Data records —
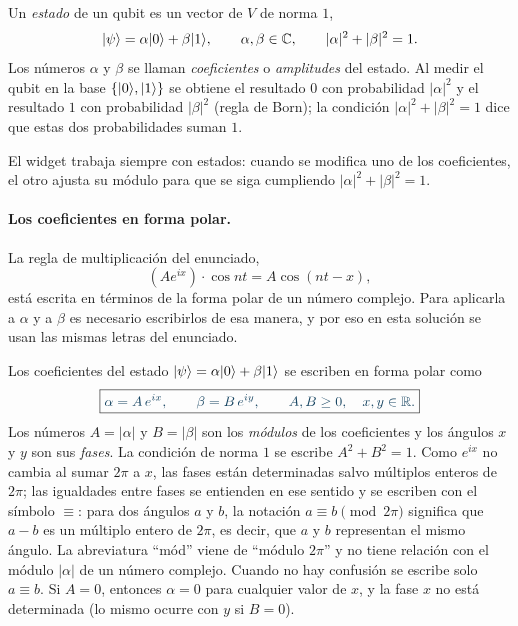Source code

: \begin{definicionT}
Un \emph{estado} de un qubit es un vector de $V$ de norma $1$,
\begin{equation}\label{eq:estado}
  \lvert \psi\rangle=\alpha\lvert 0\rangle+\beta\lvert 1\rangle,\qquad \alpha,\beta\in\mathbb C,\qquad |\alpha|^2+|\beta|^2=1 .
\end{equation}
Los números $\alpha$ y $\beta$ se llaman \emph{coeficientes} o \emph{amplitudes} del estado. Al
medir el qubit en la base $\{\lvert 0\rangle,\lvert 1\rangle\}$ se obtiene el resultado $0$ con probabilidad
$|\alpha|^2$ y el resultado $1$ con probabilidad $|\beta|^2$ (regla de Born); la condición
$|\alpha|^2+|\beta|^2=1$ dice que estas dos probabilidades suman $1$.
\end{definicionT}

El widget trabaja siempre con estados: cuando se modifica uno de los coeficientes, el otro
ajusta su módulo para que se siga cumpliendo $|\alpha|^2+|\beta|^2=1$.

\paragraph{Los coeficientes en forma polar.}
La regla de multiplicación del enunciado,
\[
  (Ae^{ix})\cdot\cos nt=A\cos(nt-x),
\]
está escrita en términos de la forma polar de un número complejo. Para aplicarla a $\alpha$ y a
$\beta$ es necesario escribirlos de esa manera, y por eso en esta solución se usan las mismas
letras del enunciado.

\begin{definicionT}
Los coeficientes del estado $\lvert \psi\rangle=\alpha\lvert 0\rangle+\beta\lvert 1\rangle$ se escriben en forma polar como
\begin{equation}\label{eq:polar-ab}
  \destacado{\alpha=A\,e^{ix},\qquad \beta=B\,e^{iy},\qquad A,B\ge 0,\quad x,y\in\mathbb R .}
\end{equation}
Los números $A=|\alpha|$ y $B=|\beta|$ son los \emph{módulos} de los coeficientes y los ángulos
$x$ y $y$ son sus \emph{fases}. La condición de norma $1$ se escribe $A^2+B^2=1$. Como $e^{ix}$
no cambia al sumar $2\pi$ a $x$, las fases están determinadas salvo múltiplos enteros de $2\pi$;
las igualdades entre fases se entienden en ese sentido y se escriben con el símbolo $\equiv$: para dos ángulos $a$ y $b$, la notación $a\equiv b\pmod{2\pi}$ significa que $a-b$ es un múltiplo entero de $2\pi$, es decir, que $a$ y $b$ representan el mismo ángulo. La abreviatura ``mód'' viene de ``módulo $2\pi$'' y no tiene relación con el módulo $|\alpha|$ de un número complejo. Cuando no hay confusión se escribe solo $a\equiv b$. Si
$A=0$, entonces $\alpha=0$ para cualquier valor de $x$, y la fase $x$ no está determinada (lo
mismo ocurre con $y$ si $B=0$).
\end{definicionT}

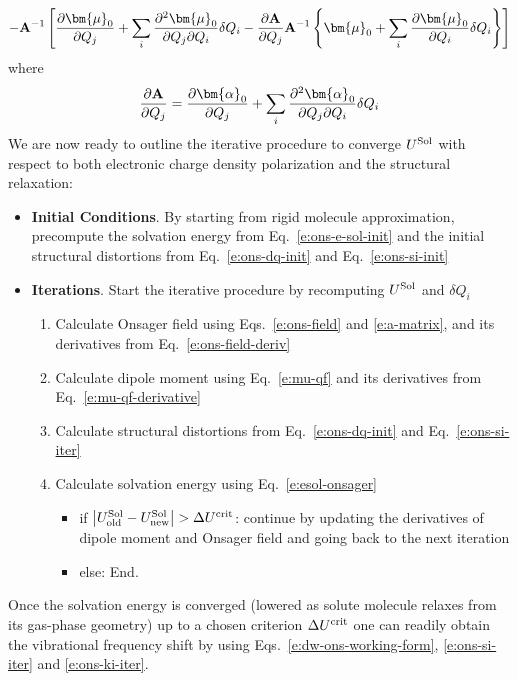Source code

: \documentclass[b5paper,oneside,fleqn,11pt]{book}
\newcommand{\BM}[1]{\bm{#1}}
\newcommand{\fderiv}[2]{\ensuremath{
    \frac{\partial #1}{\partial #2}}}
\newcommand{\sderivd}[3]{\ensuremath{
    \frac{\partial^2 #1}{\partial #2 \partial #3}
    }}
\begin{document}
\begin{refsection}
\begin{equation}
- {\bf A}^{-1} 
   \left[ 
       \fderiv{{\BM \mu}_0}{Q_j} 
      + \sum_i \sderivd{{\BM \mu}_0}{Q_j}{Q_i} \delta Q_i 
      - \fderiv{{\bf A}}{Q_j}  {\bf A}^{-1}  
           \left\{ 
               {\BM \mu}_0 + \sum_i \fderiv{{\BM \mu}_0}{Q_i}\delta Q_i
           \right\}
   \right]
\end{equation}
%
where
%
\begin{equation}
  \fderiv{{\bf A}}{Q_j} = \fderiv{{\BM \alpha}_0}{Q_j} 
               + \sum_i \sderivd{{\BM \alpha}_0}{Q_j}{Q_i} \delta Q_i
\end{equation}
%
We are now ready to outline the iterative procedure
to converge $U^{\rm Sol}$ with respect to both electronic
charge density polarization and the structural
relaxation:
%
\begin{itemize}
\item[\textbullet] {\bf Initial Conditions}. 
                        By starting from rigid molecule approximation,
                        precompute the solvation energy from Eq.~\eqref{e:ons-e-sol-init}
                        and the initial structural distortions
                        from Eq.~\eqref{e:ons-dq-init} and 
                        Eq.~\eqref{e:ons-si-init}
\item[\textbullet] {\bf Iterations}. Start the iterative procedure 
                        by recomputing $U^{\rm Sol}$ and $\delta Q_i$
\begin{enumerate}
 \item Calculate Onsager field using Eqs.~\eqref{e:ons-field} and \eqref{e:a-matrix}, 
       and its derivatives from Eq.~\eqref{e:ons-field-deriv}
 \item Calculate dipole moment using Eq.~\eqref{e:mu-qf} 
       and its derivatives from Eq.~\eqref{e:mu-qf-derivative}
 \item Calculate structural distortions from Eq.~\eqref{e:ons-dq-init}
       and Eq.~\eqref{e:ons-si-iter}
 \item Calculate solvation energy using Eq.~\eqref{e:esol-onsager}
 \begin{itemize}
      \item if $\left| U^{\rm Sol}_{\rm old} - U^{\rm Sol}_{\rm new}\right| > \Delta U^{\rm crit}$:
            continue by updating the derivatives of dipole moment and Onsager field
            and going back to the next iteration
      \item else: End. 
 \end{itemize}    
\end{enumerate}
\end{itemize}
%
Once the solvation energy is converged 
(lowered as solute molecule
relaxes from its gas\hyp{}phase geometry) 
up to a chosen criterion $\Delta U^{\rm crit}$
one can readily obtain
the vibrational frequency shift by using Eqs.~\eqref{e:dw-ons-working-form},
\eqref{e:ons-si-iter} and \eqref{e:ons-ki-iter}.


\end{refsection}
\end{document}
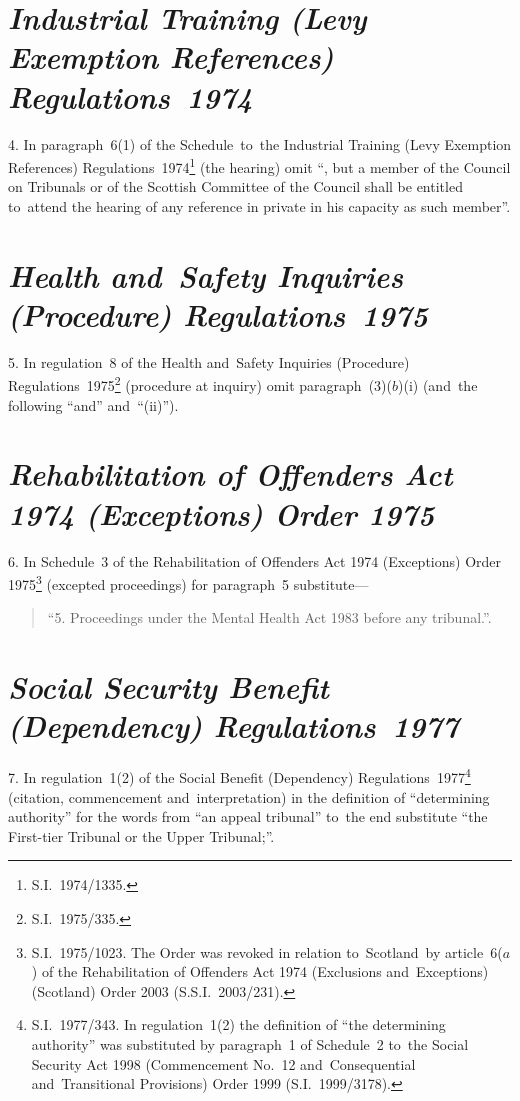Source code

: \documentclass[12pt,a4paper]{article}
\begin{document}
\section*{\itshape Industrial Training (Levy Exemption References) Regulations~1974}

4.  In paragraph~6(1) of the Schedule~to~the Industrial Training (Levy Exemption References) Regulations~1974\footnote{S.I.~1974/1335.} (the hearing) omit “, but a member of the Council on Tribunals or of the Scottish Committee of the Council shall be entitled to~attend the hearing of any reference in private in his capacity as such member”.

\section*{\itshape Health and~Safety Inquiries (Procedure) Regulations~1975}

5.  In regulation~8 of the Health and~Safety Inquiries (Procedure) Regulations~1975\footnote{S.I.~1975/335.} (procedure at inquiry) omit paragraph~(3)($b$)(i)  (and~the following “and” and~“(ii)”).

\section*{\itshape Rehabilitation of Offenders Act 1974 (Exceptions) Order 1975}

6.  In Schedule~3 of the Rehabilitation of Offenders Act 1974 (Exceptions) Order 1975\footnote{S.I.~1975/1023. The Order was revoked in relation to~Scotland~by article~6($a$) of the Rehabilitation of Offenders Act 1974 (Exclusions and~Exceptions) (Scotland) Order 2003 (S.S.I.~2003/231).} (excepted proceedings) for paragraph~5 substitute—
\begin{quotation}
“5.  Proceedings under the Mental Health Act 1983 before any tribunal.”.
\end{quotation}

\section*{\itshape Social Security Benefit (Dependency) Regulations~1977}

7.  In regulation~1(2) of the Social Benefit (Dependency) Regulations~1977\footnote{S.I.~1977/343. In regulation~1(2) the definition of “the determining authority” was substituted by paragraph~1 of Schedule~2 to~the Social Security Act 1998 (Commencement No.~12 and~Consequential and~Transitional Provisions) Order 1999 (S.I.~1999/3178).} (citation, commencement and~interpretation) in the definition of “determining authority” for the words from “an appeal tribunal” to~the end substitute “the First-tier Tribunal or the Upper Tribunal;”.
\end{document}
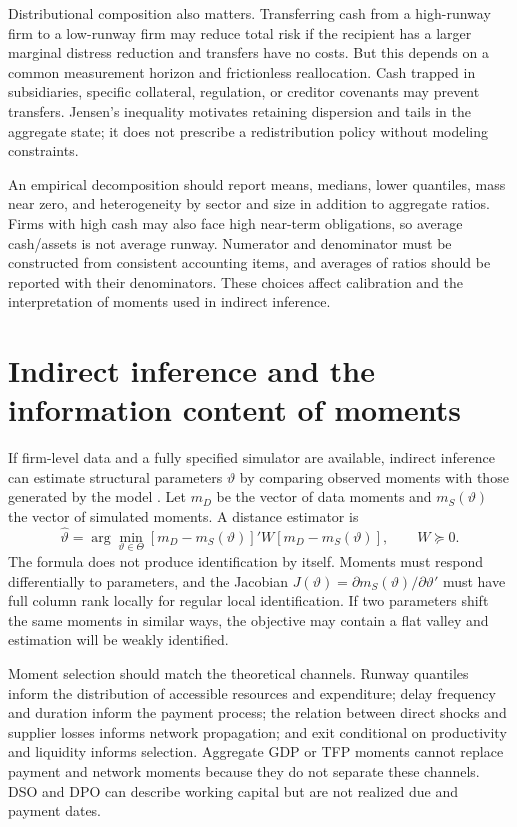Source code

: \documentclass[11pt,a4paper]{article}
\begin{document}
Distributional composition also matters. Transferring cash from a high-runway firm to a low-runway firm may reduce total risk if the recipient has a larger marginal distress reduction and transfers have no costs. But this depends on a common measurement horizon and frictionless reallocation. Cash trapped in subsidiaries, specific collateral, regulation, or creditor covenants may prevent transfers. Jensen's inequality motivates retaining dispersion and tails in the aggregate state; it does not prescribe a redistribution policy without modeling constraints.

An empirical decomposition should report means, medians, lower quantiles, mass near zero, and heterogeneity by sector and size in addition to aggregate ratios. Firms with high cash may also face high near-term obligations, so average cash/assets is not average runway. Numerator and denominator must be constructed from consistent accounting items, and averages of ratios should be reported with their denominators. These choices affect calibration and the interpretation of moments used in indirect inference.

\section{Indirect inference and the information content of moments}
If firm-level data and a fully specified simulator are available, indirect inference can estimate structural parameters $\vartheta$ by comparing observed moments with those generated by the model \citep{gourieroux1993}. Let $m_D$ be the vector of data moments and $m_S(\vartheta)$ the vector of simulated moments. A distance estimator is
\begin{equation}
\widehat\vartheta=\arg\min_{\vartheta\in\Theta}[m_D-m_S(\vartheta)]'W[m_D-m_S(\vartheta)],\qquad W\succeq0. \label{eq:indirect}
\end{equation}
The formula does not produce identification by itself. Moments must respond differentially to parameters, and the Jacobian $J(\vartheta)=\partial m_S(\vartheta)/\partial\vartheta'$ must have full column rank locally for regular local identification. If two parameters shift the same moments in similar ways, the objective may contain a flat valley and estimation will be weakly identified.

Moment selection should match the theoretical channels. Runway quantiles inform the distribution of accessible resources and expenditure; delay frequency and duration inform the payment process; the relation between direct shocks and supplier losses informs network propagation; and exit conditional on productivity and liquidity informs selection. Aggregate GDP or TFP moments cannot replace payment and network moments because they do not separate these channels. DSO and DPO can describe working capital but are not realized due and payment dates.
\end{document}
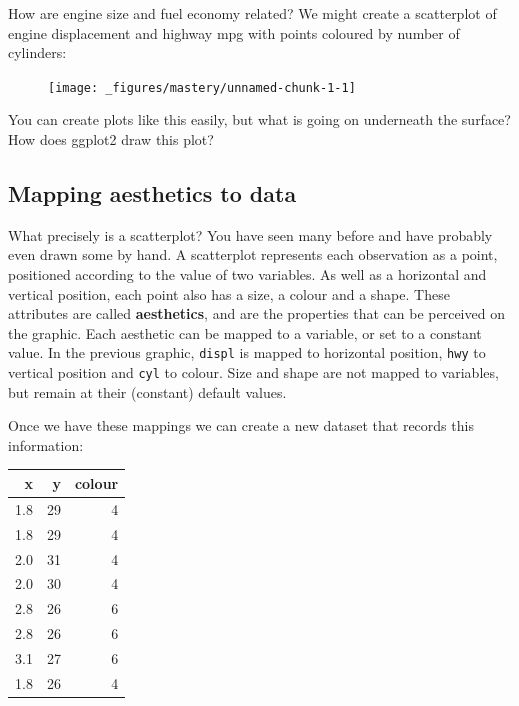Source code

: How are engine size and fuel economy related? We might create a
scatterplot of engine displacement and highway mpg with points coloured
by number of cylinders:

\begin{Shaded}
\begin{Highlighting}[]
 
\StringTok{  }\NormalTok{()}
\end{Highlighting}
\end{Shaded}

\begin{figure}[H]
  \centering
  \texttt{[image: \_figures/mastery/unnamed-chunk-1-1]}
\end{figure}

You can create plots like this easily, but what is going on underneath
the surface? How does ggplot2 draw this plot?

\subsection{Mapping aesthetics to
data}\label{mapping-aesthetics-to-data}

What precisely is a scatterplot? You have seen many before and have
probably even drawn some by hand. A scatterplot represents each
observation as a point, positioned according to the value of two
variables. As well as a horizontal and vertical position, each point
also has a size, a colour and a shape. These attributes are called
\textbf{aesthetics}, and are the properties that can be perceived on the
graphic. Each aesthetic can be mapped to a variable, or set to a
constant value. In the previous graphic, \texttt{displ} is mapped to
horizontal position, \texttt{hwy} to vertical position and \texttt{cyl}
to colour. Size and shape are not mapped to variables, but remain at
their (constant) default values. 

Once we have these mappings we can create a new dataset that records
this information:

\begin{longtable}[c]{@{}rrr@{}}
\toprule
x & y & colour\tabularnewline
\midrule
\endhead
1.8 & 29 & 4\tabularnewline
1.8 & 29 & 4\tabularnewline
2.0 & 31 & 4\tabularnewline
2.0 & 30 & 4\tabularnewline
2.8 & 26 & 6\tabularnewline
2.8 & 26 & 6\tabularnewline
3.1 & 27 & 6\tabularnewline
1.8 & 26 & 4\tabularnewline
\bottomrule
\end{longtable}


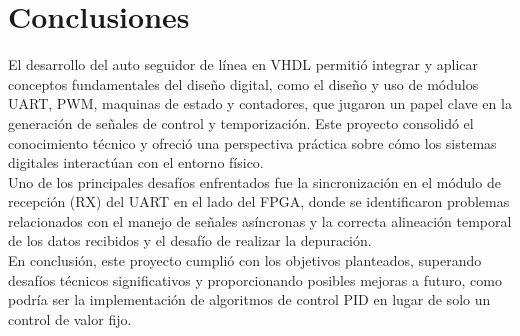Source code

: \documentclass[12pt]{article}
\begin{document}
\newpage
\section{Conclusiones}
El desarrollo del auto seguidor de línea en VHDL permitió integrar y aplicar conceptos fundamentales del diseño digital, como el diseño y uso de módulos UART, PWM, maquinas de estado y contadores, que jugaron un papel clave en la generación de señales de control y temporización. Este proyecto consolidó el conocimiento técnico y ofreció una perspectiva práctica sobre cómo los sistemas digitales interactúan con el entorno físico.
\\

Uno de los principales desafíos enfrentados fue la sincronización en el módulo de recepción (RX) del UART en el lado del FPGA, donde se identificaron problemas relacionados con el manejo de señales asíncronas y la correcta alineación temporal de los datos recibidos y el desafío de realizar la depuración.
\\

En conclusión, este proyecto cumplió con los objetivos planteados, superando desafíos técnicos significativos y proporcionando posibles mejoras a futuro, como podría ser la implementación de algoritmos de control PID en lugar de solo un control de valor fijo.
\end{document}

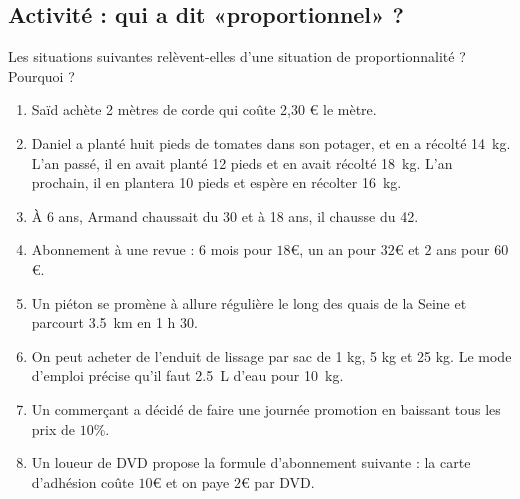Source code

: 
\subsection*{Activité : qui a dit «proportionnel» ?}

Les situations suivantes relèvent-elles d’une situation de proportionnalité ? Pourquoi ?
\begin{enumerate}
    \item

 Saïd achète 2 mètres de corde qui coûte 2,30 € le mètre.

\item
    Daniel a planté huit pieds de tomates dans son potager, et en a récolté \SI{14}{\kilo\gram}. L'an passé, il en avait planté 12 pieds et en avait récolté \SI{18}{\kilo\gram}. L'an prochain, il en plantera 10 pieds et espère en récolter \SI{16}{\kilo\gram}. 

\item
 À 6 ans, Armand chaussait du 30 et à 18 ans, il chausse du 42.
\item

 Abonnement à une revue : \( 6\) mois pour \( 18\)€, un an pour \( 32\)€ et \( 2\) ans pour \( 60\)€.
\item
    Un piéton se promène à allure régulière le long des quais de la Seine et parcourt \SI{3.5}{\kilo\meter} en 1 h 30.
\item

    On peut acheter de l'enduit de lissage par sac de 1 kg, 5 kg et 25 kg. Le mode d’emploi précise qu'il faut \SI{2.5}{\liter} d’eau pour \SI{10}{\kilo\gram}.
\item

 Un commerçant a décidé de faire une journée promotion en baissant tous les prix de $10$\%.
\item

 Un loueur de DVD propose la formule d'abonnement suivante : la carte d'adhésion coûte $10$€ et on paye $2$€ par DVD.

\end{enumerate}
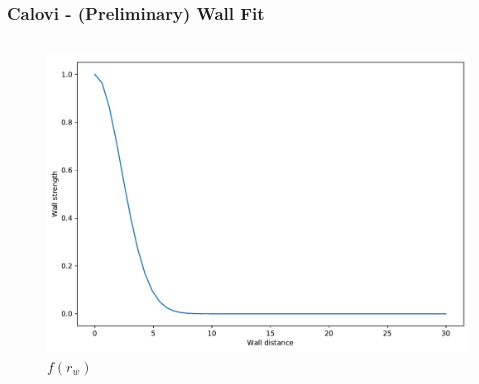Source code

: \documentclass{beamer}
\begin{document}
\begin{frame}
  \frametitle{Calovi - (Preliminary) Wall Fit}
 \begin{columns}
   \begin{column}{0.5\textwidth}
     \begin{figure}[h]
       \centering
\includegraphics[clip, width=1\linewidth]{wall_force.pdf}
       \caption*{$f(r_w)$}
     \end{figure}
   \end{column}
   

\end{columns}
\end{frame}
\end{document}
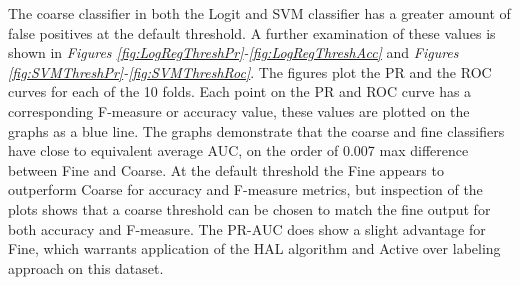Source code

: \documentclass[ms]{nuthesis}
\begin{document}
\par The coarse classifier in both the Logit and SVM classifier has a greater
 amount of false positives at the default threshold. A further examination of these
 values is shown in \textit{Figures \ref{fig:LogRegThreshPr}-\ref{fig:LogRegThreshAcc}}
  and \textit{Figures \ref{fig:SVMThreshPr}-\ref{fig:SVMThreshRoc}}. The figures plot the PR and the ROC
 curves for each of the 10 folds. Each point on the PR and ROC curve has a
 corresponding F-measure or accuracy value, these values are plotted on the graphs
 as a blue line. The graphs demonstrate that the coarse and fine classifiers have close
 to equivalent average AUC, on the order of 0.007 max difference between Fine and Coarse.
  At the default threshold the Fine appears to outperform Coarse for accuracy and F-measure
  metrics, but inspection of the plots shows that a coarse threshold can be chosen to match the fine output for
 both accuracy and F-measure. The PR-AUC does show a slight advantage for Fine,
 which warrants application of the HAL algorithm and Active over labeling approach on this dataset.
\end{document}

Requirement —
This exercise requires the lines of the entries containing the string "plots".

Answer space —
You can create plots like this easily, but what is going on underneath
  metrics, but inspection of the plots shows that a coarse threshold can be chosen to match the fine output for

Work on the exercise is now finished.